Abstract

Abstract Background and Aims Understanding the mechanisms underlying the differences in renal decline between men and women may improve sex-specific clinical monitoring and management. To this end, we aimed to compare the slope of renal function decline in older men and women in CKD 4-5, taking into account informative censoring related to the sex-specific risks of mortality and dialysis initiation. Method The EQUAL study is an observational prospective cohort study in stage 4-5 CKD patients ≥65 years not on dialysis.
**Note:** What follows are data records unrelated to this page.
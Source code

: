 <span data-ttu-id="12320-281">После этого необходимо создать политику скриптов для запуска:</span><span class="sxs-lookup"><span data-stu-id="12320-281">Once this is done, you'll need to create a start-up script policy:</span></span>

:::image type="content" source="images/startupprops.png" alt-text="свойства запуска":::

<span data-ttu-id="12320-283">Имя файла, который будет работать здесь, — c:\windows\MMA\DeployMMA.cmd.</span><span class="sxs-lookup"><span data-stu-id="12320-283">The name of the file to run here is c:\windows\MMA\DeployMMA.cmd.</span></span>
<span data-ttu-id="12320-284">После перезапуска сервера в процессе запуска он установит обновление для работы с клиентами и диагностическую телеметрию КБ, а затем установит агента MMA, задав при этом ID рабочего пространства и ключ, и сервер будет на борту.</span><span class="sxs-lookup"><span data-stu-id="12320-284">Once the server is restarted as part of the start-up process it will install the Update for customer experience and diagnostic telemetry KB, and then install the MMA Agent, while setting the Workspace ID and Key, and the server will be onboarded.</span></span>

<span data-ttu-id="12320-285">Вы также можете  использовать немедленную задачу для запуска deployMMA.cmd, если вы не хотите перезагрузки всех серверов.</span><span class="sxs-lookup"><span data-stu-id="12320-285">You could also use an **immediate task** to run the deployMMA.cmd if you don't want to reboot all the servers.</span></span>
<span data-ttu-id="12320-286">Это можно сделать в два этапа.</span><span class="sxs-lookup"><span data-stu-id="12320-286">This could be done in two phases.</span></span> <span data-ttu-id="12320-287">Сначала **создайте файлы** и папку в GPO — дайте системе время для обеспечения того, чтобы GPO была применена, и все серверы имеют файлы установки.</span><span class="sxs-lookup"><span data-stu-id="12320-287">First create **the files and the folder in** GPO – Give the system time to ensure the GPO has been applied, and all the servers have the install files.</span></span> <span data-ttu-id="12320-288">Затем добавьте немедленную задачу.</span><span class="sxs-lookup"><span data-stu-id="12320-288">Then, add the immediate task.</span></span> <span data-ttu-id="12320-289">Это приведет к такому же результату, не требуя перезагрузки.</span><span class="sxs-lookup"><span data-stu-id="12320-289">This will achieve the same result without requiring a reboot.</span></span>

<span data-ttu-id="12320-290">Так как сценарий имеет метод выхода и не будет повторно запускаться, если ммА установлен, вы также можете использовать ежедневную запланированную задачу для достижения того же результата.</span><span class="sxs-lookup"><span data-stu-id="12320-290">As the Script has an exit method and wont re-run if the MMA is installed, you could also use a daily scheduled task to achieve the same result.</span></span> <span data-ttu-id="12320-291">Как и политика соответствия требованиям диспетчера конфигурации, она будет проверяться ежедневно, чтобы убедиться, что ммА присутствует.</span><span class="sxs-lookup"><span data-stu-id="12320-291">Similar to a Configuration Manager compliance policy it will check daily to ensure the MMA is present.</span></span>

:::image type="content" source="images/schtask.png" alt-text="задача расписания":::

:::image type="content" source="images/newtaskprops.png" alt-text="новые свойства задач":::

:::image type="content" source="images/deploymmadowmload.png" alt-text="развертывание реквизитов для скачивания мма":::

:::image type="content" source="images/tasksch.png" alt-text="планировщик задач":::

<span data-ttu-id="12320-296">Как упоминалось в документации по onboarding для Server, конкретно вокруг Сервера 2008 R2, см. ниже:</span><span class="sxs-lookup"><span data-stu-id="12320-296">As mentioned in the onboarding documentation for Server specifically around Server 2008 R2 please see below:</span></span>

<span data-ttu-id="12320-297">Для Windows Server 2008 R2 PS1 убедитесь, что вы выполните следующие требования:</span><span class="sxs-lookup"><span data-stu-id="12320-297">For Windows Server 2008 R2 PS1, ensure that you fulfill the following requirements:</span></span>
Data on clinical and demographic patient characteristics were collected between April 2012 to December 2018. eGFR was calculated using the CKD-EPI equation. Linear mixed models were used to model the eGFR trajectory by sex, and joint models were applied to deal with informative censoring. Results We included 7801 eGFR measurements in 1682 patients over 2911 years of follow-up. Renal function declined 14.0% (95% CI 12.9%-15.1%) on average each year. Renal function declined faster in men (16.2% per year, 95% CI 15.9%-17.1%) compared with women (9.6% per year, 95% CI 6.3%-12.1%), which remained largely unchanged after accounting for various mediators, and for informative censoring due to mortality and dialysis initiation. We identified effect modification by diabetes, with faster declines in renal function found especially in women with diabetes. Conclusion In conclusion, renal function declines faster in men compared with women, which remained similar after adjustment for mediators, and despite a higher risk of informative censoring in men. We demonstrate a disproportional negative impact of diabetes specifically in women.